For the sake of reducing this discussion to utter absurdity, I have taken the liberty of posting another frowning sneer, this one ripped from the tabloids.
I think anyone claiming poetry expertise misses the point (unless the point is to make the entire art self-referential), but I came across the tail of this poem in a Martin Amis piece, was wholly struck by its "lyricism" (is that a sufficiently profession-sounding phrase?), and not already knowing the poem I googled it to here … where my introduction to it was some awful Dead Poet’s Socialite shattering of the poem. Bah. Capital-Q Quality is in the eye of the beholder, as is Capital-P Pretension. -b.
You liked the poem. You have no reasons that you can articulate for liking the poem. You are offended that I disliked the poem, and further offended that I was "pretentious" enough to offer reasons for my dislike.

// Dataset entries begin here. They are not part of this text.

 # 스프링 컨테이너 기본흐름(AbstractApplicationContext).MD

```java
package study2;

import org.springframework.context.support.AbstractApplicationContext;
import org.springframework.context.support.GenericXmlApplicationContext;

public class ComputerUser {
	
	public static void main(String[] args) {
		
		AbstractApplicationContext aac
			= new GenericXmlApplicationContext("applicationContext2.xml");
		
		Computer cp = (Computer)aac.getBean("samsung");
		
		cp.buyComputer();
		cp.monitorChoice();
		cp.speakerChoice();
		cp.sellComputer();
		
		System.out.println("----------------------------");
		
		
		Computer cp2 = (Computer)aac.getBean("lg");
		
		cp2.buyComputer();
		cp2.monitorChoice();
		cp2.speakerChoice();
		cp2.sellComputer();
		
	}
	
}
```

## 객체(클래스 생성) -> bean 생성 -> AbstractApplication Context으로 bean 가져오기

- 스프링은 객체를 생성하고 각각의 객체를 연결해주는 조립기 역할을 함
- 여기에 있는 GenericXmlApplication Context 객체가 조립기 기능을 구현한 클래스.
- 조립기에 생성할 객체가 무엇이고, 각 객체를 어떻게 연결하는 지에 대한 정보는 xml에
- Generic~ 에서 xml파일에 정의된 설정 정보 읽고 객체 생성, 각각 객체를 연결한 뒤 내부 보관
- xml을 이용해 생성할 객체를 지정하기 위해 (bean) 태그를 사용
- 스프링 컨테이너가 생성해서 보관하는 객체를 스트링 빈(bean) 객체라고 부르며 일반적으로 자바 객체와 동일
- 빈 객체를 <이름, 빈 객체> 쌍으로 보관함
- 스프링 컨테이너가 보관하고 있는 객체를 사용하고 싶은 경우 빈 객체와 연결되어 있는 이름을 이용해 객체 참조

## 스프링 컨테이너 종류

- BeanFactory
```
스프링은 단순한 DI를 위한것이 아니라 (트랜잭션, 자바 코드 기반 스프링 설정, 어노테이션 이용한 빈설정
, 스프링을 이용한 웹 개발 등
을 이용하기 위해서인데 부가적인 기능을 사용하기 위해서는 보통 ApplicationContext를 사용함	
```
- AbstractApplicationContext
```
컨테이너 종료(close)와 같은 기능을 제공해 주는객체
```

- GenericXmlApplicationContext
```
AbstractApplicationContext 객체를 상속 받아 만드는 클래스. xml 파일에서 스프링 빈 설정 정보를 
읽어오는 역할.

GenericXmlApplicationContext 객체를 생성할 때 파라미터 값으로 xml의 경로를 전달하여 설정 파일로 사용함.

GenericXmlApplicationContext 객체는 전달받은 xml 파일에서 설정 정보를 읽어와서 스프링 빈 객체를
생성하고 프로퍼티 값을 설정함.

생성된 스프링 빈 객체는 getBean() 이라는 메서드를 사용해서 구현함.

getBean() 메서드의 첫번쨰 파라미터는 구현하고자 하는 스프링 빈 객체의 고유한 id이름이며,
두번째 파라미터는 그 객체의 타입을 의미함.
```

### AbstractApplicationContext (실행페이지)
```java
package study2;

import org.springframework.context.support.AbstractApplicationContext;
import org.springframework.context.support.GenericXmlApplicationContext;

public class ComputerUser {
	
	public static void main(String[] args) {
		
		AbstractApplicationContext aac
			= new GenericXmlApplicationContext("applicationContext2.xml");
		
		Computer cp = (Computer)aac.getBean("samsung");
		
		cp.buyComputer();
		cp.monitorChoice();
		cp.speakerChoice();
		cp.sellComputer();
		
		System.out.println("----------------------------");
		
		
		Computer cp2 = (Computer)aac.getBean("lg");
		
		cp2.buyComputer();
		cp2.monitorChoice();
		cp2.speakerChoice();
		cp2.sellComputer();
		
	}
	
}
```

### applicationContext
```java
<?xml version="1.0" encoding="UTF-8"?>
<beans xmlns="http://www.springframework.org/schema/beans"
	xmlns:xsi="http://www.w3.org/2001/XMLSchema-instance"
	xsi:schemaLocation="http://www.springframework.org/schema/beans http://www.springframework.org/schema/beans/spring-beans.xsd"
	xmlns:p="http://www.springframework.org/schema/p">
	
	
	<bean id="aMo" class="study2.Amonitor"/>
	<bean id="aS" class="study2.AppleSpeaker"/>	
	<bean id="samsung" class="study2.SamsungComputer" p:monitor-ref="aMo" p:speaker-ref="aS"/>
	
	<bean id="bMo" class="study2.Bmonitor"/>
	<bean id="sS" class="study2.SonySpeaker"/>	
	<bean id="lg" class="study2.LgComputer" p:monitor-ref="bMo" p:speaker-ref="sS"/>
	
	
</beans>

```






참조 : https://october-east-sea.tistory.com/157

I continue to marvel, however, at the number of words people who think arguing over poetry is useless will expend on arguing over poetry.

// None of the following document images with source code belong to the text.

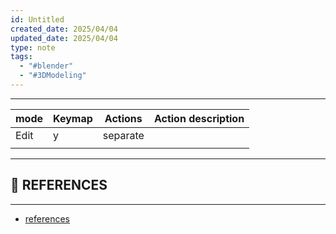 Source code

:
 ```yaml
---
id: Untitled
created_date: 2025/04/04
updated_date: 2025/04/04
type: note
tags:
  - "#blender"
  - "#3DModeling"
---
```

---

| mode | Keymap | Actions  | Action description |
| ---- | ------ | -------- | ------------------ |
| Edit | y      | separate |                    |
|      |        |          |                    |


---
## 🔗 REFERENCES
---

- [references]() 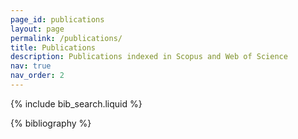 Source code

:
 ```yaml
---
page_id: publications
layout: page
permalink: /publications/
title: Publications
description: Publications indexed in Scopus and Web of Science
nav: true
nav_order: 2
---
```


{% include bib_search.liquid %}

<div class="publications">

{% bibliography %}

</div>
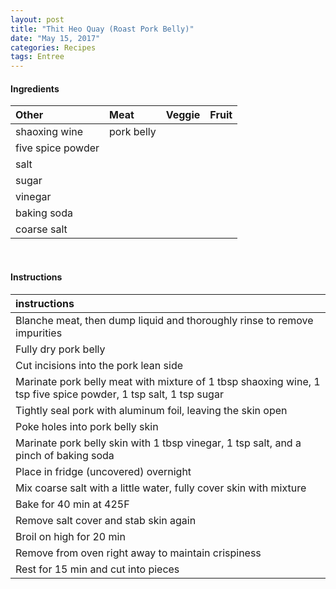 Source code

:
 ```yaml
---
layout: post
title: "Thit Heo Quay (Roast Pork Belly)"
date: "May 15, 2017"
categories: Recipes
tags: Entree
---
```









#### Ingredients

<table class = "presenttab">
 <thead>
  <tr>
   <th style="text-align:left;"> Other </th>
   <th style="text-align:left;"> Meat </th>
   <th style="text-align:left;"> Veggie </th>
   <th style="text-align:left;"> Fruit </th>
  </tr>
 </thead>
<tbody>
  <tr>
   <td style="text-align:left;"> shaoxing wine </td>
   <td style="text-align:left;"> pork belly </td>
   <td style="text-align:left;">  </td>
   <td style="text-align:left;">  </td>
  </tr>
  <tr>
   <td style="text-align:left;"> five spice powder </td>
   <td style="text-align:left;">  </td>
   <td style="text-align:left;">  </td>
   <td style="text-align:left;">  </td>
  </tr>
  <tr>
   <td style="text-align:left;"> salt </td>
   <td style="text-align:left;">  </td>
   <td style="text-align:left;">  </td>
   <td style="text-align:left;">  </td>
  </tr>
  <tr>
   <td style="text-align:left;"> sugar </td>
   <td style="text-align:left;">  </td>
   <td style="text-align:left;">  </td>
   <td style="text-align:left;">  </td>
  </tr>
  <tr>
   <td style="text-align:left;"> vinegar </td>
   <td style="text-align:left;">  </td>
   <td style="text-align:left;">  </td>
   <td style="text-align:left;">  </td>
  </tr>
  <tr>
   <td style="text-align:left;"> baking soda </td>
   <td style="text-align:left;">  </td>
   <td style="text-align:left;">  </td>
   <td style="text-align:left;">  </td>
  </tr>
  <tr>
   <td style="text-align:left;"> coarse salt </td>
   <td style="text-align:left;">  </td>
   <td style="text-align:left;">  </td>
   <td style="text-align:left;">  </td>
  </tr>
</tbody>
</table>

<br>

#### Instructions

<table class = "presenttabnoh">
 <thead>
  <tr>
   <th style="text-align:left;"> instructions </th>
  </tr>
 </thead>
<tbody>
  <tr>
   <td style="text-align:left;"> Blanche meat, then dump liquid and thoroughly rinse to remove impurities </td>
  </tr>
  <tr>
   <td style="text-align:left;"> Fully dry pork belly </td>
  </tr>
  <tr>
   <td style="text-align:left;"> Cut incisions into the pork lean side </td>
  </tr>
  <tr>
   <td style="text-align:left;"> Marinate pork belly meat with mixture of 1 tbsp shaoxing wine, 1 tsp five spice powder, 1 tsp salt, 1 tsp sugar </td>
  </tr>
  <tr>
   <td style="text-align:left;"> Tightly seal pork with aluminum foil, leaving the skin open </td>
  </tr>
  <tr>
   <td style="text-align:left;"> Poke holes into pork belly skin </td>
  </tr>
  <tr>
   <td style="text-align:left;"> Marinate pork belly skin with 1 tbsp vinegar, 1 tsp salt, and a pinch of baking soda </td>
  </tr>
  <tr>
   <td style="text-align:left;"> Place in fridge (uncovered) overnight </td>
  </tr>
  <tr>
   <td style="text-align:left;"> Mix coarse salt with a little water, fully cover skin with mixture </td>
  </tr>
  <tr>
   <td style="text-align:left;"> Bake for 40 min at 425F </td>
  </tr>
  <tr>
   <td style="text-align:left;"> Remove salt cover and stab skin again </td>
  </tr>
  <tr>
   <td style="text-align:left;"> Broil on high for 20 min </td>
  </tr>
  <tr>
   <td style="text-align:left;"> Remove from oven right away to maintain crispiness </td>
  </tr>
  <tr>
   <td style="text-align:left;"> Rest for 15 min and cut into pieces </td>
  </tr>
</tbody>
</table>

Half sunk a shattered visage lies, whose frown,
And wrinkled lip, and sneer of cold command
Tell that its sculptor well those passions read
Which yet survive, stamped on these lifeless things,
The hand that mocked them, and the heart that fed;
How’s this difficult? ‘them’ is ‘those passions’. Shelley’s saying the sculptor was a fine artist who understood the heart that fed his subject’s passions — physiognomically manifested in that improbable sneering frown — AS WELL as the impulse to mockery such passion rouses from dispassionate observers like the sculptor & like Shelley. In a beautiful ambiguity, the mocking hand may be *read* as the sculpting hand, the writing hand, or both. Perhaps Shelley detected a note of parody in the sculptor’s (with whom, as another artist, he identifies) depiction of Oxymandias’ frowning cold command. Shelley simply admires the sculptor’s complex artistry.
Best thing about this passage its woven assonance in lies-survive-lifeless, wrinkled lip-things & shattered-command-passions-stamped-hand.
Not that I disagree with you. The poem is certainly overrated.